Port director’s future still undecided


By Ed Runyan

runyan@vindy.com

VIENNA

The politically charged aspects of the Western Reserve Port Authority went on display Friday as Trumbull County Commissioner Dan Polivka demanded answers from one of the men he appointed to the board.

Polivka, who has recently called for the authority’s executive director, Rose Ann DeLeon, to be replaced, asked Scott Lewis, a Trumbull County appointee to the board, why Lewis was proposing a new contract for DeLeon.

Polivka’s question came during the port authority’s regular monthly meeting Friday after Lewis made a motion to approve a one-year contract with DeLeon that would pay her $95,000 with performance bonuses. Her current salary, which expires in early December, pays $155,000 annually.

The vote ultimately failed, and no decision was reached on whether to allow her current contract to renew automatically, whether to look for someone else or whether to approve a one-year contract.

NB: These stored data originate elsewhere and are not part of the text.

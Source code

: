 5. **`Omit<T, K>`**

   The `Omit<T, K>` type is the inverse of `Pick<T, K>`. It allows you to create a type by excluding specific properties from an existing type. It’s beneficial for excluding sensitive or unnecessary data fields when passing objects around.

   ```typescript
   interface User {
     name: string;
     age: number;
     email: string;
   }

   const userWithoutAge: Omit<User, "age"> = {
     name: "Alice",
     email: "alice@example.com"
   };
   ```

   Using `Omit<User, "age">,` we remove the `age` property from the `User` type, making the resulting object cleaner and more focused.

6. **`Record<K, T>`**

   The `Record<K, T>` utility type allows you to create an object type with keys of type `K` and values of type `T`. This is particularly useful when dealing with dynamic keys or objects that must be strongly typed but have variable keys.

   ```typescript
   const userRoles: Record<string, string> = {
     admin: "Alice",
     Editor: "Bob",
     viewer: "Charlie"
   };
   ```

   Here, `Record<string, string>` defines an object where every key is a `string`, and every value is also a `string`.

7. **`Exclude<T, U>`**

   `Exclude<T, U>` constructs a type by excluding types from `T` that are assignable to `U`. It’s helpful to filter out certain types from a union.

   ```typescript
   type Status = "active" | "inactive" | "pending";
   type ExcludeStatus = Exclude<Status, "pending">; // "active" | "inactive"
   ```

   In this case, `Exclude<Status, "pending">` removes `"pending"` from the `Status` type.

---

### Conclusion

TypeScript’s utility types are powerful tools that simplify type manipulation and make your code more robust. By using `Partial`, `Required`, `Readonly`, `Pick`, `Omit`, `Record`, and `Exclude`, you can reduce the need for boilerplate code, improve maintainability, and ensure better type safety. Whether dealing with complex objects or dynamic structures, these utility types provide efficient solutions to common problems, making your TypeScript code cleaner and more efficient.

“My question is to Mr. Lewis. What has changed from two days ago, when you told me this board was going to move in a different direction and not renew the contract?” Polivka said.

“Actually, Dan, what I shared with you two days ago was the decision to keep Rose Ann was still 4-4, and that over the last period of time, other members of the commissioners have had conversations with other members of this board.” Lewis said.

Lewis later said the other commissioners he was referring to were Mahoning County Commissioners Carol Rimedio-Righetti and John McNally IV, who had talked to the Mahoning County appointees to ask them to give DeLeon another year.

Lewis, who recently was reappointed to another four-year term by the Trumbull commissioners, then explained to Polivka that he felt DeLeon deserved to be brought back for one year at a “substantially lower salary.”

The board has been split on whether DeLeon should be replaced or given another year to prove that she can produce jobs and economic development for the region.

She’s been handling the port authority’s economic-development work for three years, though she missed work for several months because of cancer and her husband’s death.

Mahoning County board member Andres Visnapuu called for DeLeon’s contract to be non- renewed at last month’s meeting, but the vote went against it 4-3.

Visnapuu and board member Don Hanni III have said they feel DeLeon hasn’t produced enough results to justify a return to the job. Polivka, who faces a Republican challenger in the Nov. 6 election, has said he agrees with her being replaced.

Trumbull Commissioner Frank Fuda has been critical of DeLeon, but Trumbull Commissioner Paul Heltzel supports her. Mahoning Commissioner Anthony Traficanti has been critical of DeLeon.

Scott Lynn, the port authority’s chairman, said after the meeting he believes something will be worked out before a Nov. 7 deadline to write a new contract for DeLeon despite the divided board and county commissioners.

Lynn said he and the three other Trumbull appointees — Richard Musick, James Floyd and Lewis — met twice with Fuda and Heltzel to discuss DeLeon’s future, but Polivka wasn’t present either time.

Righetti also spoke at the port authority meeting, saying she has worked very well with DeLeon and Sarah Lown, DeLeon’s assistant, “in the last six to eight months with projects they have helped me in Mahoning County that have brought jobs here for our labor for the Valley, and I want to see that continue.”

She also told the Mahoning appointees that they should “respect the commissioners enough to come to us” and talk to them when important issues come up like the employment of a port authority director “so we can have input.”

Righetti agreed that she did talk to Mahoning port authority representatives about keeping DeLeon and Lown in their jobs, saying, “I am very happy in their performance.”